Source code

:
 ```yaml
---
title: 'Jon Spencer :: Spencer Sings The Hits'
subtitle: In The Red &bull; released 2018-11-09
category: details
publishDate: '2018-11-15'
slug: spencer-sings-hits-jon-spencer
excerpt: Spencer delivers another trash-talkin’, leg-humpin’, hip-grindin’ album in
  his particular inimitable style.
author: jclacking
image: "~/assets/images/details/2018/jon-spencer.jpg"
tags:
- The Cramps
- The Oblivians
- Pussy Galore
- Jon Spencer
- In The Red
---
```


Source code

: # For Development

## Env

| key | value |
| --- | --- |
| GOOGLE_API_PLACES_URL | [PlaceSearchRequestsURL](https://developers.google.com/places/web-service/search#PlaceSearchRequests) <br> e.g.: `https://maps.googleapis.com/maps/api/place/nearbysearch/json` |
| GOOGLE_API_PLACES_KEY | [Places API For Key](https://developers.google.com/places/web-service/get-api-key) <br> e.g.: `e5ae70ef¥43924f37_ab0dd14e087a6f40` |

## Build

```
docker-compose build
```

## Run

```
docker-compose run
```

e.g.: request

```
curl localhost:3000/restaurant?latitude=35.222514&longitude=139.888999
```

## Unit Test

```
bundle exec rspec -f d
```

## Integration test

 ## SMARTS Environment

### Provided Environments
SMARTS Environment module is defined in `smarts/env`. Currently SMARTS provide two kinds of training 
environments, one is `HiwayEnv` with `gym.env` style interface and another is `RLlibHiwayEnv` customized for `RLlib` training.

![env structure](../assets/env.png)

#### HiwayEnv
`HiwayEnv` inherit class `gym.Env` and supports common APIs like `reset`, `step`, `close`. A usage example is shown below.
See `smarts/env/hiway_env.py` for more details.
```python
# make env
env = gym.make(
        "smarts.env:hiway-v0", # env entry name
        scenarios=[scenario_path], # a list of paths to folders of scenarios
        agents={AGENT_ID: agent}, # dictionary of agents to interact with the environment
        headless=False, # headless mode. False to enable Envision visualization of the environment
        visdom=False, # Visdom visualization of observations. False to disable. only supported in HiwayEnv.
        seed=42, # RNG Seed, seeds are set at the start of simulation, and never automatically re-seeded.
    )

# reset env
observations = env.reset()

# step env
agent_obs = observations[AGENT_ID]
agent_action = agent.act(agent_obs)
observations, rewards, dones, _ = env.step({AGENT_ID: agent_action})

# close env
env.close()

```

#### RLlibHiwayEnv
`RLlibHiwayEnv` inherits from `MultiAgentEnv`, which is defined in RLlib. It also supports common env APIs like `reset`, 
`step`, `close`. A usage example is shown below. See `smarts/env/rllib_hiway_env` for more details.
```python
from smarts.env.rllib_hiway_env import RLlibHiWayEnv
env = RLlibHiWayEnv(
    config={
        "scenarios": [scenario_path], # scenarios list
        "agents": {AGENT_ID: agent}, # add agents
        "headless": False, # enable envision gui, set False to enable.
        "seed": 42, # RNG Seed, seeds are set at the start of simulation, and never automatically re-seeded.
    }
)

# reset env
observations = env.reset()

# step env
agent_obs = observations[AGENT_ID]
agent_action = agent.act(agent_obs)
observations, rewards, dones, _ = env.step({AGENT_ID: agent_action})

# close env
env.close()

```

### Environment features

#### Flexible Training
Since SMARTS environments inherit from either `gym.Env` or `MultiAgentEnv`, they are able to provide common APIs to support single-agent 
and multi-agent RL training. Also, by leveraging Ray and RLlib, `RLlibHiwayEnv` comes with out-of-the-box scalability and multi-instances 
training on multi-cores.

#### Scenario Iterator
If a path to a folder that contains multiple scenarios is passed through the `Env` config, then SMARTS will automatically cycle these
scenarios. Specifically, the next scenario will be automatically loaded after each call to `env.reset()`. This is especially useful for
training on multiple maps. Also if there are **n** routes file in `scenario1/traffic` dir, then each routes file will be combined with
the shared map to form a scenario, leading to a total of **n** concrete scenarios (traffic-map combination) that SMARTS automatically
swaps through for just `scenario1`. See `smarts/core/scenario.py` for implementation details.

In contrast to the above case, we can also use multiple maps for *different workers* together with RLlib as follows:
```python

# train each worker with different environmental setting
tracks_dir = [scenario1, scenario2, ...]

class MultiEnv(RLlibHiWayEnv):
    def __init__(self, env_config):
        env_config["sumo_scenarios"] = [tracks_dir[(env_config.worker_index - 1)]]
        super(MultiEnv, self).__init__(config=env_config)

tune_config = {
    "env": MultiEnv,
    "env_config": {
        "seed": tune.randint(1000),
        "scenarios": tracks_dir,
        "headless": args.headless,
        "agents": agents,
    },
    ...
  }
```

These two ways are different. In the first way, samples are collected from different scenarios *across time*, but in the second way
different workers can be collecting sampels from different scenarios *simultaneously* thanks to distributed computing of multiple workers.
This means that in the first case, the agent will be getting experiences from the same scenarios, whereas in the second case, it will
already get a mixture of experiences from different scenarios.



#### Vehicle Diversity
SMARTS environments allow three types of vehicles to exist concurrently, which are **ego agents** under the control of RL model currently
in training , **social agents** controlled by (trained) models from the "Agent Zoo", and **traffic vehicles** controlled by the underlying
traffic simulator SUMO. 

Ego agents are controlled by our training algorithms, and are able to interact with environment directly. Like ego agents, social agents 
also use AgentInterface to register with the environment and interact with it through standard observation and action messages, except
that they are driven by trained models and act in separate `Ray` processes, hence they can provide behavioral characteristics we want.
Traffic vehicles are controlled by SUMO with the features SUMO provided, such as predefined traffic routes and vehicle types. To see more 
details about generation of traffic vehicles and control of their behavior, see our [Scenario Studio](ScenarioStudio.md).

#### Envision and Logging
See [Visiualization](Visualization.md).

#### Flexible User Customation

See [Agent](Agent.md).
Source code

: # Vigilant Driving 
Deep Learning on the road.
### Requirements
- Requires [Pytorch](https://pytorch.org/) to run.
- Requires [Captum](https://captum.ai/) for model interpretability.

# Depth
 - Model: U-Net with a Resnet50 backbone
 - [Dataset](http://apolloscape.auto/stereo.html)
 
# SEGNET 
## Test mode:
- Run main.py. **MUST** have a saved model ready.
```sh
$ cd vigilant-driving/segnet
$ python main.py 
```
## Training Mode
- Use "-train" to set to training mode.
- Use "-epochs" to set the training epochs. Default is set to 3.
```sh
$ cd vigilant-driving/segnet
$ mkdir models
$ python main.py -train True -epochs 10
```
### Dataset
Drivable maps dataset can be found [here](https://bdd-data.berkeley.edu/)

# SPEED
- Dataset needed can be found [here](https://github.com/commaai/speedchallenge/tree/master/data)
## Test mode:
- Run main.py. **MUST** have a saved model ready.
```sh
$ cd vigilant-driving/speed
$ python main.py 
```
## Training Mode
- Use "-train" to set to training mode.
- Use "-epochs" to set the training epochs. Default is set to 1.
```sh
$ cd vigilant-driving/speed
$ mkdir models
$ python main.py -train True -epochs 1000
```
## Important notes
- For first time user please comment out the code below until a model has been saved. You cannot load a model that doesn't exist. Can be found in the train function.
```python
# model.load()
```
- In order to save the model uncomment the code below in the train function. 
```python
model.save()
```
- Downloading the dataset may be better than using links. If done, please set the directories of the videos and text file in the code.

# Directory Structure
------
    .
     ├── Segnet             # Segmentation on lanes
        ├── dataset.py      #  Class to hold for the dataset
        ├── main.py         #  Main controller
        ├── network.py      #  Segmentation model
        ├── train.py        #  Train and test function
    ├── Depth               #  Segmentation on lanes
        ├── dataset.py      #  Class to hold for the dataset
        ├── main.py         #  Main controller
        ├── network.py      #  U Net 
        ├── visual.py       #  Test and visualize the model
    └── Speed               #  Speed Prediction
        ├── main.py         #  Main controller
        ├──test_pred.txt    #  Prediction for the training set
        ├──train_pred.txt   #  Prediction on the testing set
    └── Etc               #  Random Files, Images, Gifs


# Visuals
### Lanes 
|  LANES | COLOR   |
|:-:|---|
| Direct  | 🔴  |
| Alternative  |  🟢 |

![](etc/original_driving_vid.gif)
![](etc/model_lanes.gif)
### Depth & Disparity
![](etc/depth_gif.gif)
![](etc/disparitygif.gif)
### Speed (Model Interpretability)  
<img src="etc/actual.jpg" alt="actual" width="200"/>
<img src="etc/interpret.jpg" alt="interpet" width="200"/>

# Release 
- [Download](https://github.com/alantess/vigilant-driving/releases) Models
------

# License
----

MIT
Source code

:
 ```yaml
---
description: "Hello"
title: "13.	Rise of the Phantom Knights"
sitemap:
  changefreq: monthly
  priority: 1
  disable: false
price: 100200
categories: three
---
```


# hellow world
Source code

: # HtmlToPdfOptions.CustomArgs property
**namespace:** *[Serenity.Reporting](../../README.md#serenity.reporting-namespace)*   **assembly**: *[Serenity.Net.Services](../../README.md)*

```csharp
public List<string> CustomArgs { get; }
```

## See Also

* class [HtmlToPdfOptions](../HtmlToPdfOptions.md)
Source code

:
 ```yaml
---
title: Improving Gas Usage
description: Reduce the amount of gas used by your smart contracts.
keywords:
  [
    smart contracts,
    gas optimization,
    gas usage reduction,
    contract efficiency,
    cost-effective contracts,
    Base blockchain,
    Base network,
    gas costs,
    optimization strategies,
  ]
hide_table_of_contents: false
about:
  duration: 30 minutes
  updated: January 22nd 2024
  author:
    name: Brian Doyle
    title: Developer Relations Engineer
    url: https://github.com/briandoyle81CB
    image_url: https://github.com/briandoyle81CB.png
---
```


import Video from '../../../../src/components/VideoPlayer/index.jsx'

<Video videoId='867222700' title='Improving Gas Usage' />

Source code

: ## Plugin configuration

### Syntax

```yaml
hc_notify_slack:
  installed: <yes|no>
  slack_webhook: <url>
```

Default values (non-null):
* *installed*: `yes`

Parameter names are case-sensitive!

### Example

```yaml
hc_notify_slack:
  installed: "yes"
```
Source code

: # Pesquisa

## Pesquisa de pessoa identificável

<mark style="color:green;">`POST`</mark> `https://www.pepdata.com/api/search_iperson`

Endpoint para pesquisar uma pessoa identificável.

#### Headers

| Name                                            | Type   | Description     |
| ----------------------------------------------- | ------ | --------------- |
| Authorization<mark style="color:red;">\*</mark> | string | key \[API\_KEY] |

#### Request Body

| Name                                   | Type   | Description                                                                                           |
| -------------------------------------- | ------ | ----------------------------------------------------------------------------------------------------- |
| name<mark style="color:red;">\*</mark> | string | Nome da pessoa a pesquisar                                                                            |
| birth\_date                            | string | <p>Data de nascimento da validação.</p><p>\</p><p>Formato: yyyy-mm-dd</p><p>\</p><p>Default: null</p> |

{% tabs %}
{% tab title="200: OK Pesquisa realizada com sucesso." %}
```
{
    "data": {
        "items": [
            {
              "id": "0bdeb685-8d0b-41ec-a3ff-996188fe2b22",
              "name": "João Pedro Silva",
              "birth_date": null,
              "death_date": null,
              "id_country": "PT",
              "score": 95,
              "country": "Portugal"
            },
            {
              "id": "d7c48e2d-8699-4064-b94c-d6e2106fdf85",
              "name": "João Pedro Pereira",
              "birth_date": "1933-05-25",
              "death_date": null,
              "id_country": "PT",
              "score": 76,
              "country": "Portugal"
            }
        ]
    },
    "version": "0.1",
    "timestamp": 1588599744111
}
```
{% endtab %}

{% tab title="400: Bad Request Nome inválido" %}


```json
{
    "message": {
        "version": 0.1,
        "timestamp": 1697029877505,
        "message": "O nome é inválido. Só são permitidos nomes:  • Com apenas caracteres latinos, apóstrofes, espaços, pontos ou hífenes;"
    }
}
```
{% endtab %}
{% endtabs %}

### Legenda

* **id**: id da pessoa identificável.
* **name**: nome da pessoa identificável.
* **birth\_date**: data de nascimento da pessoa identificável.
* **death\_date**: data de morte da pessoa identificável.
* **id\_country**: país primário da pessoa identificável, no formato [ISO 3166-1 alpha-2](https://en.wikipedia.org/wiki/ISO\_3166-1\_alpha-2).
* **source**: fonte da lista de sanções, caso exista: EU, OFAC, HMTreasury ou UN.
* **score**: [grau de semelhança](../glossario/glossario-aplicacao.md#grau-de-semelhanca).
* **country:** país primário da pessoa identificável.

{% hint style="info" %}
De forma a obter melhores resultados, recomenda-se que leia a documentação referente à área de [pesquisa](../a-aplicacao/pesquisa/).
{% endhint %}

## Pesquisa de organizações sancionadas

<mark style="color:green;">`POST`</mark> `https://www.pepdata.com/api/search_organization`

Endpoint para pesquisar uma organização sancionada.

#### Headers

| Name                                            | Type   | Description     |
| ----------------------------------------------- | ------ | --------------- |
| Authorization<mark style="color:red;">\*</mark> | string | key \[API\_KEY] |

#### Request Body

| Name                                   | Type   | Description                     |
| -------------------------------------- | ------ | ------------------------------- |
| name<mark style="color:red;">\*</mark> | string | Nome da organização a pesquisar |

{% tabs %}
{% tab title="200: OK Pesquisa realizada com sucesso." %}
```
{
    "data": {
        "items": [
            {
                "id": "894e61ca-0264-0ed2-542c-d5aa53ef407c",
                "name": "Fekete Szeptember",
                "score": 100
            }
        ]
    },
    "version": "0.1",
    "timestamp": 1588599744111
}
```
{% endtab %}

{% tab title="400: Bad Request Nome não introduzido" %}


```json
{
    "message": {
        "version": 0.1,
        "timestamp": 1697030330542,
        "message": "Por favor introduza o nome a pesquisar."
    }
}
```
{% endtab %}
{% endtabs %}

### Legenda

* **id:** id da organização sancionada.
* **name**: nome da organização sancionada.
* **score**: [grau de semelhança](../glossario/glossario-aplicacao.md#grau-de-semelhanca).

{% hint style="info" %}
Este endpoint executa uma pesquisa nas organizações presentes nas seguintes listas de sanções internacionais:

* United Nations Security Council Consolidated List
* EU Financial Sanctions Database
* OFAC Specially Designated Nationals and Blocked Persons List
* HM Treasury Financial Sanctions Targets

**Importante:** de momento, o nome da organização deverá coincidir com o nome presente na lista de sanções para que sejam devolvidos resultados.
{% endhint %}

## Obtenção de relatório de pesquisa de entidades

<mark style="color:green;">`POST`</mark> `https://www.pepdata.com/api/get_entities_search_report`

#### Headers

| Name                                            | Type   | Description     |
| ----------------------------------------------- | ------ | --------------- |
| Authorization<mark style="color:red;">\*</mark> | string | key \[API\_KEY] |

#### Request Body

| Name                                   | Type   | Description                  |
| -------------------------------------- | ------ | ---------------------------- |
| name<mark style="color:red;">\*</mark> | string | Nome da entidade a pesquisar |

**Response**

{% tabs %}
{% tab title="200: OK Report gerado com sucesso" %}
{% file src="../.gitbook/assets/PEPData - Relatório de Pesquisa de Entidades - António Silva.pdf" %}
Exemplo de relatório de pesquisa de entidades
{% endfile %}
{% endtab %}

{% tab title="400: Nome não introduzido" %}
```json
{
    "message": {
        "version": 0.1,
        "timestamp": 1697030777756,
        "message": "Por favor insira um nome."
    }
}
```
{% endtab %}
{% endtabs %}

→ **Problem to work on**: Only a number belongs in the answer: the number of lines in the preceding data that hold "sanções".

→ **Exercise result**: 3